Lesson Video: Positions of Points, Straight Lines, and Circles with respect to Circles Mathematics

In this video, we will learn how to find the positions of points, straight lines, and circles with respect to other circles.

17:06

Video Transcript

In this video, we will learn how to find the positions of points, straight lines, and circles with respect to other circles. We begin by recalling that we define a circle as being a set of points in a plane that are a constant distance from a point in the center. The line segment from the center to a point on the circumference is called the radius, which is usually denoted with a lowercase 𝑟.

We will begin by considering how points can be positioned with regard to a circle. In the figure drawn, we can see that there are three distinct possibilities in terms of where points can exist on a plane with respect to the circle: one, inside the circle as in point 𝐴; two, on the circle as in point 𝐵; or three, outside the circle as in point 𝐶. These distinctions matter in terms of the distance that points can have from the center of the circle compared to the radius.

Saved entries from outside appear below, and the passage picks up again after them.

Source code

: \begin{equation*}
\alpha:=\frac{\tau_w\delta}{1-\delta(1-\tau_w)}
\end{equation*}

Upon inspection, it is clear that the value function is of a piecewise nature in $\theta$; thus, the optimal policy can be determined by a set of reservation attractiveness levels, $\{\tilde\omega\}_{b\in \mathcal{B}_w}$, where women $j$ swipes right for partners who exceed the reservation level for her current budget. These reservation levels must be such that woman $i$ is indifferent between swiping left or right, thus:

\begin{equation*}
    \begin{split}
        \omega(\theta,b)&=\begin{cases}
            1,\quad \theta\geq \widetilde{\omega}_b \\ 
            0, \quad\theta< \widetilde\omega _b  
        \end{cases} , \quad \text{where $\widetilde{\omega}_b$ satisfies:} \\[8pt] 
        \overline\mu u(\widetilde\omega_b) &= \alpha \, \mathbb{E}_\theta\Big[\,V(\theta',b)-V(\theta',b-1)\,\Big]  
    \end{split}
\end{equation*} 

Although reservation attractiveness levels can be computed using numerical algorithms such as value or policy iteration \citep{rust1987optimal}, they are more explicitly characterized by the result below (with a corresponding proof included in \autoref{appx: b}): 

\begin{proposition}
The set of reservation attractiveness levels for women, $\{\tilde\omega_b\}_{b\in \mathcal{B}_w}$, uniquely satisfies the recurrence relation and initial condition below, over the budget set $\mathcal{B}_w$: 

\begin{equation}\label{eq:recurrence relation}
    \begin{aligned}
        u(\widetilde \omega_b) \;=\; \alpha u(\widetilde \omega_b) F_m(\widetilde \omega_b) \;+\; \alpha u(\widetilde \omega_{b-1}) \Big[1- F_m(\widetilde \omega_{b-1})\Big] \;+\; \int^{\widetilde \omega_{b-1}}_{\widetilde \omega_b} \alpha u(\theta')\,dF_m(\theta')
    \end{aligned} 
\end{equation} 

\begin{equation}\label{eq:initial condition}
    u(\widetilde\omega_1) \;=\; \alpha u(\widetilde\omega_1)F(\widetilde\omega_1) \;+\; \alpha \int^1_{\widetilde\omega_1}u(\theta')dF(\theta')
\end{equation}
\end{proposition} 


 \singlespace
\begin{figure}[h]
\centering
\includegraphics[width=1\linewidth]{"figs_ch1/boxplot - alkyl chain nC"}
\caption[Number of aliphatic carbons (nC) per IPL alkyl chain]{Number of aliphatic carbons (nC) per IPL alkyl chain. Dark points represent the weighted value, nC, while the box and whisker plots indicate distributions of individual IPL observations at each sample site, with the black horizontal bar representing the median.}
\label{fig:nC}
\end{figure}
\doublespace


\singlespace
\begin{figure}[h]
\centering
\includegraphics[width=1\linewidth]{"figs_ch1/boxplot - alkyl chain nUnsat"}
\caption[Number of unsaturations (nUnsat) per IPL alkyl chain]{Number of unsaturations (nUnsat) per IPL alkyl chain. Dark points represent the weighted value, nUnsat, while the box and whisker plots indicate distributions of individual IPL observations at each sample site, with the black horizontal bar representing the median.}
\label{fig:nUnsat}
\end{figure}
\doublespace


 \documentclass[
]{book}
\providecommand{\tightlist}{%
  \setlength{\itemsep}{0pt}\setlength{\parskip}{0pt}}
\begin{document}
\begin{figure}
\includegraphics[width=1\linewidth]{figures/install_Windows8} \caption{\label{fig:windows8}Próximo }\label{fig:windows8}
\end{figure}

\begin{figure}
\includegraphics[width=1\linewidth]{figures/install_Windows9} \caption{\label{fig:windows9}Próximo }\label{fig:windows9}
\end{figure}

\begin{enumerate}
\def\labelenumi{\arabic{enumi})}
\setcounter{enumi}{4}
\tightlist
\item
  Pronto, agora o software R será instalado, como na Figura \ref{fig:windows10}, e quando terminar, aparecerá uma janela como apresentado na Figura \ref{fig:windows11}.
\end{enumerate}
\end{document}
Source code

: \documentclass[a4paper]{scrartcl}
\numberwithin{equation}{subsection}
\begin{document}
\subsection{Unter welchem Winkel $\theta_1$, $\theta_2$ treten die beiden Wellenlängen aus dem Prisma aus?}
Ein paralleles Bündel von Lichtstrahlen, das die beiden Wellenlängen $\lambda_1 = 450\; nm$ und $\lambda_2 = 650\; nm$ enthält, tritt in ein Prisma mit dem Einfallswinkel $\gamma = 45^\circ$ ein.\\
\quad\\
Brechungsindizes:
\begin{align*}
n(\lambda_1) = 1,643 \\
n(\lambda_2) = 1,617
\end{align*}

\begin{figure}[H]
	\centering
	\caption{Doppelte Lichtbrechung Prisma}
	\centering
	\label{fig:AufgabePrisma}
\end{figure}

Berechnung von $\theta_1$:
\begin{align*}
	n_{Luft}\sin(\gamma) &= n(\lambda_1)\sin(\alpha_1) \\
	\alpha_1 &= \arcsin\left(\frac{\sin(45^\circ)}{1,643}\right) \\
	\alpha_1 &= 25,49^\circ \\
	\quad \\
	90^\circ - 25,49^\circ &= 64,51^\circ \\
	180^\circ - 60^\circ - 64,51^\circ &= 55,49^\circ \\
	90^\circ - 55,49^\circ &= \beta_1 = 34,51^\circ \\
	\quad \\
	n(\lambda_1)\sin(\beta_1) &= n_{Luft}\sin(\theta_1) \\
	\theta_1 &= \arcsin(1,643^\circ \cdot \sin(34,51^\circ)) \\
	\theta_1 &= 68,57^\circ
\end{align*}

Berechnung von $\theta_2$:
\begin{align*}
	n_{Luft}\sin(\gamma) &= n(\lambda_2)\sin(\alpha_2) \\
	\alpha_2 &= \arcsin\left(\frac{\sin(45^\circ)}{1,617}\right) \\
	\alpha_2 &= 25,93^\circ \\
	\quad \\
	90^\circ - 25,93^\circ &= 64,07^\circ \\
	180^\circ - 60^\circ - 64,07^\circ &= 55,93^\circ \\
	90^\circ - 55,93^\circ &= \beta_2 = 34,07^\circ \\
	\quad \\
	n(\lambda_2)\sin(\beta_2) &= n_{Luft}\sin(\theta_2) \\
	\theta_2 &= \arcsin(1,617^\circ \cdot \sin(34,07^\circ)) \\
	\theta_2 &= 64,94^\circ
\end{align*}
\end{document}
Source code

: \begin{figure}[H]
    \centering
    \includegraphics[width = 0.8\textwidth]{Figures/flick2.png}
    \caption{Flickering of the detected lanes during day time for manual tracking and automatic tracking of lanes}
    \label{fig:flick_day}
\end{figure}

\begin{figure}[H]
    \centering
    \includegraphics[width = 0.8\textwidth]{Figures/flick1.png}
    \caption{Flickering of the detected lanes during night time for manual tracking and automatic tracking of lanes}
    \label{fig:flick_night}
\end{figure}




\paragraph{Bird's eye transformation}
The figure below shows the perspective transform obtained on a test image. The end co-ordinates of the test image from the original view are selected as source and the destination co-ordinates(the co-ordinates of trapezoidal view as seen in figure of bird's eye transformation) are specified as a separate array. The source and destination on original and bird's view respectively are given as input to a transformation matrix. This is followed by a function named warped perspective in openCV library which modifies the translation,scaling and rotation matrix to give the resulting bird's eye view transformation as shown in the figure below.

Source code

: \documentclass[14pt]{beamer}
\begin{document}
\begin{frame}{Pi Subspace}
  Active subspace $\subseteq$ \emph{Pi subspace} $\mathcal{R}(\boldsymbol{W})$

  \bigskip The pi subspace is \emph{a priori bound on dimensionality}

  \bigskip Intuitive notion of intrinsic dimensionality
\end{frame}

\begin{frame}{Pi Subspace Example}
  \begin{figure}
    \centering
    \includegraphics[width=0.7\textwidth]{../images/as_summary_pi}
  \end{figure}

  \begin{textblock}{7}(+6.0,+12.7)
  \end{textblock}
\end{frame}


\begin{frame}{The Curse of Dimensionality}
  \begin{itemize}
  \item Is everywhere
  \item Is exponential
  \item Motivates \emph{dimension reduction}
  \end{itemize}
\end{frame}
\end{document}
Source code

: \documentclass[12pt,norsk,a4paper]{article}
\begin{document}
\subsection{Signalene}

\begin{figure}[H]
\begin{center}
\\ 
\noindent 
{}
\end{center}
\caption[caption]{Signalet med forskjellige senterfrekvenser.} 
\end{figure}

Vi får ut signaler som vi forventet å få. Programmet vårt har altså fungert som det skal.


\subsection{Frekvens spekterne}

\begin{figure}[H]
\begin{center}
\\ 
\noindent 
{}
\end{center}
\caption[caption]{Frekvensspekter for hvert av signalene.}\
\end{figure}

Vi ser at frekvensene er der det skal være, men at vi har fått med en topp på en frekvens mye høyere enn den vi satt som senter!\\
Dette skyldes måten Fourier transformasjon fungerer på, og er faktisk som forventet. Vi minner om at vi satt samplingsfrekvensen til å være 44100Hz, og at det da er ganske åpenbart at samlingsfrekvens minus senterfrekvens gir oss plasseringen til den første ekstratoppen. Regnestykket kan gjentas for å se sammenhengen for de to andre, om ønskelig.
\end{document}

Let’s imagine that the the three points lie on the same straight line as shown. We can see that the distance from the center 𝑀 to the point 𝐴 is less than the radius 𝑟. The distance from the center to point 𝐵 is equal to the length of the radius. And the distance 𝑀𝐶 is greater than the radius 𝑟. This can be generalized as follows. For a circle with center 𝑀 and radius 𝑟 and general point 𝑃, if 𝑀𝑃 is less than 𝑟, then 𝑃 is inside the circle. If 𝑀𝑃 equals 𝑟, then 𝑃 lies on the circle. If 𝑀𝑃 is greater than 𝑟, then 𝑃 is outside the circle. We will now consider an application of this rule in an example.

A circle has a radius of 90 centimeters. A point lies on the circle at a distance of three 𝑥 minus three centimeters from the center. Which of the following is true? (A) 𝑥 is less than 31, (B) 𝑥 is equal to 31, or (C) 𝑥 is greater than 31.

Let’s begin by sketching the circle. We are told it has a radius of 90 centimeters. We are also told that a point, which we will call 𝑃, lies on the circle. Letting the center of the circle be point 𝑀 and the radius 𝑟, we recall that if a point lies on a circle, then its distance from the center is equal to the radius. So 𝑀𝑃 equals 𝑟. We know that the distance 𝑀𝑃 is equal to three 𝑥 minus three centimeters. So, three 𝑥 minus three must be equal to 90. Adding three to both sides of our equation, we have three 𝑥 equals 93. We can then divide through by three such that 𝑥 is equal to 31.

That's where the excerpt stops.